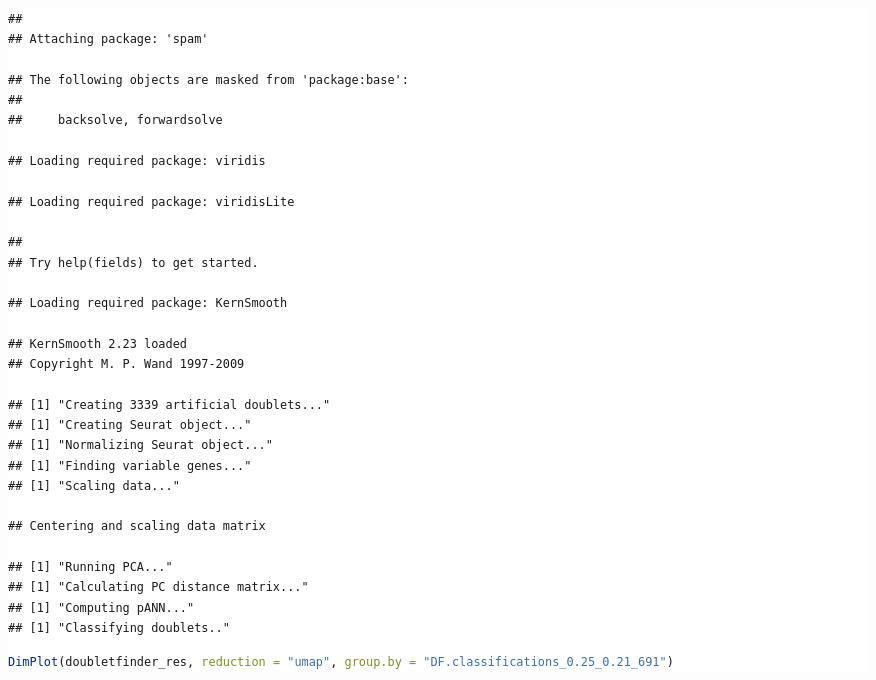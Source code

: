     ## 
    ## Attaching package: 'spam'

    ## The following objects are masked from 'package:base':
    ## 
    ##     backsolve, forwardsolve

    ## Loading required package: viridis

    ## Loading required package: viridisLite

    ## 
    ## Try help(fields) to get started.

    ## Loading required package: KernSmooth

    ## KernSmooth 2.23 loaded
    ## Copyright M. P. Wand 1997-2009

    ## [1] "Creating 3339 artificial doublets..."
    ## [1] "Creating Seurat object..."
    ## [1] "Normalizing Seurat object..."
    ## [1] "Finding variable genes..."
    ## [1] "Scaling data..."

    ## Centering and scaling data matrix

    ## [1] "Running PCA..."
    ## [1] "Calculating PC distance matrix..."
    ## [1] "Computing pANN..."
    ## [1] "Classifying doublets.."

``` r
DimPlot(doubletfinder_res, reduction = "umap", group.by = "DF.classifications_0.25_0.21_691")
```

--- --- ---

● ABOUT THIS TASK:
Which lines in the listing have the string "Creating"? Pick them out and copy them.

● TASK ANSWER:
    ## [1] "Creating 3339 artificial doublets..."
    ## [1] "Creating Seurat object..."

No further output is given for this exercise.